Ligeira paisagem

Autores: Euna Britto de Oliveira

Ligeira paisagem
Memorizei uma paisagem: Montanhas, mata, gruta, névoa, Nascente de água pura, Samambaias de folhas rendadas, Ramagens intrincadas, Orquídeas silvestres e raras... Sobressaindo na mata, embaúbas de folhas esbranquiçadas Que atiçam o fogo de nossas ex-conversas... Uma estrada de terra vermelha, Beirando a estrada, uma casa pintada de branco. Do lado de fora da casa, Uma trempe onde se cozinha o que demora E não se quer cozinhar na cozinha... Um poleiro para produção de cânticos de galos e cocoricós de galinhas, Ovos caipiras e carne branca para fomes presentes e futuras... Gansos guardavam o Capitólio, de Roma. Essa casa, na imaginação, sete cães vira-latas E um de raça, um enorme mastiff inglês, a guardavam... Sobrevoando a paisagem, Tucanos e araras azuis... Vou enfeitando o momento enfumaçado da cidade Com lembranças cálidas de horas esgarçadas, esfumaçadas... As coisas de Deus são boas e são inteiras. E se mostram às claras! Como as paisagens reveladas pela luz do sol!

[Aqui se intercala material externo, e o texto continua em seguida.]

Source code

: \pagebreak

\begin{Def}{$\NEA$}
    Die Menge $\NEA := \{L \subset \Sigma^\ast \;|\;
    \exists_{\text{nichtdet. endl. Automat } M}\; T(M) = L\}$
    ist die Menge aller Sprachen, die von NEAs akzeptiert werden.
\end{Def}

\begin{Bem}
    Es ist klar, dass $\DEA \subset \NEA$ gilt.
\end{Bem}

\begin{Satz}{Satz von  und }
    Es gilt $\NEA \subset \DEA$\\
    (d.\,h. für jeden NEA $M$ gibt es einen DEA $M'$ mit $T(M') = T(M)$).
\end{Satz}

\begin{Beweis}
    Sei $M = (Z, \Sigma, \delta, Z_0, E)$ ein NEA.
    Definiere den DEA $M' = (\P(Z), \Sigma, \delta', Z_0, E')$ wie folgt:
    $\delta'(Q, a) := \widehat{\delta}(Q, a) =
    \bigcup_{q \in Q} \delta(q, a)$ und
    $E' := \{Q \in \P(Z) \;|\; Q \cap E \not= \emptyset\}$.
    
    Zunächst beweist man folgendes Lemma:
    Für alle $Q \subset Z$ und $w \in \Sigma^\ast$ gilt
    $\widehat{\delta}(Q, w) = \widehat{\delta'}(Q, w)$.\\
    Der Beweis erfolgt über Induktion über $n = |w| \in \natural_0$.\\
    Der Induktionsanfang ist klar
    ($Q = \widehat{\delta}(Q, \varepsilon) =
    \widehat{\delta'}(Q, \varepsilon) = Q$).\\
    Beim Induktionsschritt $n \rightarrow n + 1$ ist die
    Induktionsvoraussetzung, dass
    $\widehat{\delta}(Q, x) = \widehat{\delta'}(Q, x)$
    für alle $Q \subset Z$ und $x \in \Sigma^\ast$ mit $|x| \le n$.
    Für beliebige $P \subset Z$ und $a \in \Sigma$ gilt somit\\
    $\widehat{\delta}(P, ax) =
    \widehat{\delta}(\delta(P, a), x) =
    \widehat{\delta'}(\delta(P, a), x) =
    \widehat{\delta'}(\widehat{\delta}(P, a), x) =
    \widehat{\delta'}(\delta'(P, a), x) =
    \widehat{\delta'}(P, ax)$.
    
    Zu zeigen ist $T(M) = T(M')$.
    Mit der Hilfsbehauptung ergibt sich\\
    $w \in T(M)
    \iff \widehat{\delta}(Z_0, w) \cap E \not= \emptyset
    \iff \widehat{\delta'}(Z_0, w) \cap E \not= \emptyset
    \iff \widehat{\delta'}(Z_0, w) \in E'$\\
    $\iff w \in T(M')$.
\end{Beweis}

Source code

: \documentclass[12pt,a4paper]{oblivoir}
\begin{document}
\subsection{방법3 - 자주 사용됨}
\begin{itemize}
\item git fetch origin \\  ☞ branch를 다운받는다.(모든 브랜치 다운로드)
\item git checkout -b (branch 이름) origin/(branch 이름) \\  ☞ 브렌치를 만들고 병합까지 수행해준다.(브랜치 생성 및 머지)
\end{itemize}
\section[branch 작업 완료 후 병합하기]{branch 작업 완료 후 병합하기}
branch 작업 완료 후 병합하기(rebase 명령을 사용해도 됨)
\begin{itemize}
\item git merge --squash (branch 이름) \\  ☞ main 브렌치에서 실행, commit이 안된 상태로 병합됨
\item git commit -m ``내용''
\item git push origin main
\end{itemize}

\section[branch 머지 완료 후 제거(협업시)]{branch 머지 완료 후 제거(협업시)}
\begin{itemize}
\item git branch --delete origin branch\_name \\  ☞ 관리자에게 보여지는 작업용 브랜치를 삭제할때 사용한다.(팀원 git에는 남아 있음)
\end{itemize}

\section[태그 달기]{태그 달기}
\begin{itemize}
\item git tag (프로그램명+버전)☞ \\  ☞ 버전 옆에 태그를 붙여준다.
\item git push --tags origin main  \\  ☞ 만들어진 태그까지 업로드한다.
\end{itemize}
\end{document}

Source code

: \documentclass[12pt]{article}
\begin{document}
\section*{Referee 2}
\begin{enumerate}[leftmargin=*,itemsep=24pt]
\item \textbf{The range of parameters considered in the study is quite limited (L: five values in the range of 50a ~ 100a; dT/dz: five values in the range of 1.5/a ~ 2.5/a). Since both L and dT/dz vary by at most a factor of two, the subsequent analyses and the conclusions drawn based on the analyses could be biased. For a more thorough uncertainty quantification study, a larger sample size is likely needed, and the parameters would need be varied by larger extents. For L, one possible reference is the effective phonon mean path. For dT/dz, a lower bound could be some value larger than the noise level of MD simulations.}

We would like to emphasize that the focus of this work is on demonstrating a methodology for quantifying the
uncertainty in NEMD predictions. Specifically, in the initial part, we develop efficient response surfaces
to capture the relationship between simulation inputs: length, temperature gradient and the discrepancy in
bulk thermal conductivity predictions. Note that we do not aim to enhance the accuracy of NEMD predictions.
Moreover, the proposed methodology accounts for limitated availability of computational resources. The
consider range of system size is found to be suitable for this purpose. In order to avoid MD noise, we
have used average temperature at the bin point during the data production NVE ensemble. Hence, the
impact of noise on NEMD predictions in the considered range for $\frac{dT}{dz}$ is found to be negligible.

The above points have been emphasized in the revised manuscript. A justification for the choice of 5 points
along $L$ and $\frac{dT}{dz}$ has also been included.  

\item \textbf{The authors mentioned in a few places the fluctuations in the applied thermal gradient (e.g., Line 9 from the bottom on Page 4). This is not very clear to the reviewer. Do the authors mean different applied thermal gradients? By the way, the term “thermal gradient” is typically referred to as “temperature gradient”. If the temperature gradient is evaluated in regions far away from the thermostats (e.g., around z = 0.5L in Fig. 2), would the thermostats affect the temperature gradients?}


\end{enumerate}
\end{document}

------------------------------------------------------------------------------------------------------------------ Os Gansos do Capitólio, de Roma No ano 390 a.C., os gansos que protegiam a sede do Senado grasnaram, denunciando a infiltração silenciosa dos bárbaros e evitando que as tropas de Roma fossem atacadas pelas costas. O caso ficou tão famoso que é citado quase 2 mil anos depois, no livro Leviatã, de Thomas Hobbes...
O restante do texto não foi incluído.